## TASK INSTRUCTIONS
Going down the data below, set down exactly the line with "You work collaboratively" and each line after it through the line with "- Move docs into a separate repository"; no other lines.

[Opening DATASET section]

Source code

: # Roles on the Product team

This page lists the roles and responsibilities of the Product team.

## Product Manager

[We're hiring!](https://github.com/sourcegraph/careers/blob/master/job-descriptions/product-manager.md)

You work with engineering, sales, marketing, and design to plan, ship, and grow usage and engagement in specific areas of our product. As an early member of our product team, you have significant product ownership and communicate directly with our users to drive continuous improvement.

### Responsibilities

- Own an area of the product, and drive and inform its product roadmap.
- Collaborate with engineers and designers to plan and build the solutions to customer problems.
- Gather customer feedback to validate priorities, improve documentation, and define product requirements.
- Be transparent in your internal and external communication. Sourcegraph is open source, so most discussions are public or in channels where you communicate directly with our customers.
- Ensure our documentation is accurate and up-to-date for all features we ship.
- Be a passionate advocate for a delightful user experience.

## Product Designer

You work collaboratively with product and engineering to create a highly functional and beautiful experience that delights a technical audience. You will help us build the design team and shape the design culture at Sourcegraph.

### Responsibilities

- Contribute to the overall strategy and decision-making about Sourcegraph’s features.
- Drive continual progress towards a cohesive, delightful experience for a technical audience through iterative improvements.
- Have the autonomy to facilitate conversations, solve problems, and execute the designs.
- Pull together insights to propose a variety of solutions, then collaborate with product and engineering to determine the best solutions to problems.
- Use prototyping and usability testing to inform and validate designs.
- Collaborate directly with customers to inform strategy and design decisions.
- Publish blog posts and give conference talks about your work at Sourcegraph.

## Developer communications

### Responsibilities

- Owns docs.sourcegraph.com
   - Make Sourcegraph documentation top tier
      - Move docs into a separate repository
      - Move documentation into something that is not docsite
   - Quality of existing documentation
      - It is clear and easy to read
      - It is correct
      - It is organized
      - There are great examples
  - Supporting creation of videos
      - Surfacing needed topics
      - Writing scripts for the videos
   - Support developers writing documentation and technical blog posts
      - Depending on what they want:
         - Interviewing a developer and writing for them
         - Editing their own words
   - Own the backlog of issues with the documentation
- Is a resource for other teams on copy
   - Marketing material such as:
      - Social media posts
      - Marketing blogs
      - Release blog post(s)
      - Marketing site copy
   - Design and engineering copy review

[Closing DATASET section]
[Opening DATASET section]

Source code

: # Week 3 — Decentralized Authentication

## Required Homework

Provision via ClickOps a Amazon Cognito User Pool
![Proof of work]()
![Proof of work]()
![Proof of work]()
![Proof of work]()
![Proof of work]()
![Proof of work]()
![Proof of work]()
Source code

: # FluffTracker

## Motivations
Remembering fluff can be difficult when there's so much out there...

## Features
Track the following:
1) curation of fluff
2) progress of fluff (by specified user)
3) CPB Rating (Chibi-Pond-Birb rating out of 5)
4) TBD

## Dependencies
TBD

[Closing DATASET section]

## FINAL ANSWER
You work collaboratively with product and engineering to create a highly functional and beautiful experience that delights a technical audience. You will help us build the design team and shape the design culture at Sourcegraph.

### Responsibilities

- Contribute to the overall strategy and decision-making about Sourcegraph’s features.
- Drive continual progress towards a cohesive, delightful experience for a technical audience through iterative improvements.
- Have the autonomy to facilitate conversations, solve problems, and execute the designs.
- Pull together insights to propose a variety of solutions, then collaborate with product and engineering to determine the best solutions to problems.
- Use prototyping and usability testing to inform and validate designs.
- Collaborate directly with customers to inform strategy and design decisions.
- Publish blog posts and give conference talks about your work at Sourcegraph.

## Developer communications

### Responsibilities

- Owns docs.sourcegraph.com
   - Make Sourcegraph documentation top tier
      - Move docs into a separate repository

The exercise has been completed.